━━━━━ Supplied entries
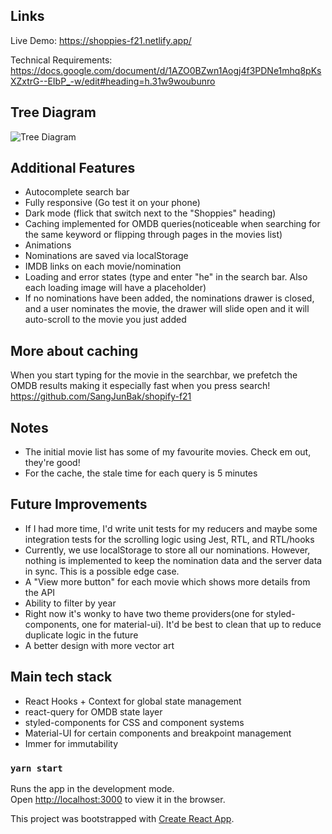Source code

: ## Links

Live Demo: https://shoppies-f21.netlify.app/

Technical Requirements: https://docs.google.com/document/d/1AZO0BZwn1Aogj4f3PDNe1mhq8pKsXZxtrG--EIbP_-w/edit#heading=h.31w9woubunro

## Tree Diagram
![Tree Diagram](https://i.ibb.co/gD67bzZ/Screen-Shot-2021-06-15-at-1-24-43-PM.png "Tree Diagram")
## Additional Features

- Autocomplete search bar
- Fully responsive (Go test it on your phone)
- Dark mode (flick that switch next to the "Shoppies" heading)
- Caching implemented for OMDB queries(noticeable when searching for the same keyword or flipping through pages in the movies list)
- Animations
- Nominations are saved via localStorage
- IMDB links on each movie/nomination
- Loading and error states (type and enter "he" in the search bar. Also each loading image will have a placeholder)
- If no nominations have been added, the nominations drawer is closed, and a user nominates the movie, the drawer will slide open and it will auto-scroll to the movie you just added

## More about caching

When you start typing for the movie in the searchbar, we prefetch the OMDB results making it especially fast when you press search!
https://github.com/SangJunBak/shopify-f21
## Notes

- The initial movie list has some of my favourite movies. Check em out, they're good!
- For the cache, the stale time for each query is 5 minutes

## Future Improvements

- If I had more time, I'd write unit tests for my reducers and maybe some integration tests for the scrolling logic using Jest, RTL, and RTL/hooks
- Currently, we use localStorage to store all our nominations. However, nothing is implemented to keep the nomination data and the server data in sync. This is a possible edge case.
- A "View more button" for each movie which shows more details from the API
- Ability to filter by year
- Right now it's wonky to have two theme providers(one for styled-components, one for material-ui). It'd be best to clean that up to reduce duplicate logic in the future
- A better design with more vector art

## Main tech stack

- React Hooks + Context for global state management
- react-query for OMDB state layer
- styled-components for CSS and component systems
- Material-UI for certain components and breakpoint management
- Immer for immutability

### `yarn start`

Runs the app in the development mode.<br />
Open [http://localhost:3000](http://localhost:3000) to view it in the browser.

This project was bootstrapped with [Create React App](https://github.com/facebook/create-react-app).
━━━━━━━━━━
* [Work instruction]: Transcribe all the data word for word; the images stay out.

* [Task result]:
Source code

: ## Links

Live Demo: https://shoppies-f21.netlify.app/

Technical Requirements: https://docs.google.com/document/d/1AZO0BZwn1Aogj4f3PDNe1mhq8pKsXZxtrG--EIbP_-w/edit#heading=h.31w9woubunro

## Tree Diagram
![Tree Diagram](https://i.ibb.co/gD67bzZ/Screen-Shot-2021-06-15-at-1-24-43-PM.png "Tree Diagram")
## Additional Features

- Autocomplete search bar
- Fully responsive (Go test it on your phone)
- Dark mode (flick that switch next to the "Shoppies" heading)
- Caching implemented for OMDB queries(noticeable when searching for the same keyword or flipping through pages in the movies list)
- Animations
- Nominations are saved via localStorage
- IMDB links on each movie/nomination
- Loading and error states (type and enter "he" in the search bar. Also each loading image will have a placeholder)
- If no nominations have been added, the nominations drawer is closed, and a user nominates the movie, the drawer will slide open and it will auto-scroll to the movie you just added

## More about caching

When you start typing for the movie in the searchbar, we prefetch the OMDB results making it especially fast when you press search!
https://github.com/SangJunBak/shopify-f21
## Notes

- The initial movie list has some of my favourite movies. Check em out, they're good!
- For the cache, the stale time for each query is 5 minutes

## Future Improvements

- If I had more time, I'd write unit tests for my reducers and maybe some integration tests for the scrolling logic using Jest, RTL, and RTL/hooks
- Currently, we use localStorage to store all our nominations. However, nothing is implemented to keep the nomination data and the server data in sync. This is a possible edge case.
- A "View more button" for each movie which shows more details from the API
- Ability to filter by year
- Right now it's wonky to have two theme providers(one for styled-components, one for material-ui). It'd be best to clean that up to reduce duplicate logic in the future
- A better design with more vector art

## Main tech stack

- React Hooks + Context for global state management
- react-query for OMDB state layer
- styled-components for CSS and component systems
- Material-UI for certain components and breakpoint management
- Immer for immutability

### `yarn start`

Runs the app in the development mode.<br />
Open [http://localhost:3000](http://localhost:3000) to view it in the browser.

This project was bootstrapped with [Create React App](https://github.com/facebook/create-react-app).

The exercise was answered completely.